I hope my kids don't grow up feeling like they're always on the outside of the bubble.

And for what it's worth Wikipedia refers to the Edmund Fitzgerald as a ship.

Friday, October 16, 2015

Signs

It's only October but I've already put two measures into place to keep my sanity with my son's school situation:

1. Asking my husband to drop him off once or twice a week, so I can have a couple mornings a week where I don't feel sick to my stomach on the way to work because I had to drive away and leave him at that place.

2. Seeking out other schools.

It's still up in the air about whether we'll pull him from his current school this year, but next year it's an absolute. We have to find him someplace else. So far we've had one option and it's been incredibly stressful for me to think about what would happen if he wasn't accepted to that school, but this week we found another school which could be very good for him. And they want him.

It would be awesome to have him in a school that wants him.

I don't believe that God communicates with us constantly via signs. Some people believe that every little occurrence is a sign, and I'm just not on board with it. If I believed that, then last night when the chain snapped on the cross necklace I wear constantly it would be a very bad sign indeed. And yet, I think sometimes signs are real. And I think yesterday I may have gotten one.

Yesterday a colleague of mine called with information about that second school that might be good for my son. It's a neighborhood school, but it's small and high-achieving and they're excited at the prospect of taking on the challenge that is my son...at least so far. Before I started my commute home I left a message for the principal to call me so we can talk. As I drove home there was a mix of sunshine and rain, and as soon as I turned my car east down the street that leads to my house I saw a giant rainbow across the gray sky, and these lyrics came through the stereo speakers:

Howling ghosts they reappear in mountains that are stacked with fear,
But you're a king and I'm a lionheart.

And in the sea that's painted black, creatures lurk below the deck
But you're a king and I'm a lionheart.

And as the world comes to an end, I'll be here to hold your hand
Because you're my king and I'm your lionheart.

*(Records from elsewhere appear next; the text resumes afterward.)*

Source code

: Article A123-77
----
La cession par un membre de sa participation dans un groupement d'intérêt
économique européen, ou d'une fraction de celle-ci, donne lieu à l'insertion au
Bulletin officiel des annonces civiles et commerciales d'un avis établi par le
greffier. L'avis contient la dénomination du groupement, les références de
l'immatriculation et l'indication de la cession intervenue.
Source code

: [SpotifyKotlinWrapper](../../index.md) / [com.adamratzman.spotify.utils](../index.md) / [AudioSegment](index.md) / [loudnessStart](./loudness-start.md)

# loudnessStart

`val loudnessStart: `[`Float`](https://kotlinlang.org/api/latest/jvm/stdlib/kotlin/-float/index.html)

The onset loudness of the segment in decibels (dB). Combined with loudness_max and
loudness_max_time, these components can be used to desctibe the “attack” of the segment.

Sweet little boy, I'll always fight for you. Someday we'll find a place for you.


Wednesday, October 14, 2015

Shut out

Things have gotten a little heated between me and my son's school. I've gotten the message to back off and let one of the district staff act on my son's behalf, and so I will. But before I got that message I had arranged to observe my son's classroom. So, I kept my appointment, even though I felt like it was kind of futile.

So today I spent two and a half hours sitting on the sidelines in my son's room. I saw everything the school says - he doesn't finish his work, he's out of sync, his social skills are behind - and I saw everything that I anticipated - he's bored, he hates the work, he craves conversations about ideas, he loves to read and learn. Once I felt like I had seen enough I quietly thanked the teacher, who was busy with transitioning groups of kids, and walked out. I was supposed to meet with the principal but she was out sick, so I just signed out and left.

More than anything I want an email from my son's school. So, what did you think? What did you see? We want to know your opinion. We want your ideas and knowledge about your son.

What I've gotten so far: silence. And I'll continue to have silence. I know it. Because they only contact me at this point to put out fires or respond to my complaints. It's not a partnership anymore - it's adversarial. So there's no way any of them will call or email or solicit my input at all.

It's surprisingly painful to feel shut out. To know that they have him all day, and that they have negative ideas about him. To see the relationship between my and my daughter's teacher begin to frost around the edges because it's a small school, and they all talk.

I hate it.

I've dealt with adversarial parents before professionally, but I had no idea how much pain was behind their reactions.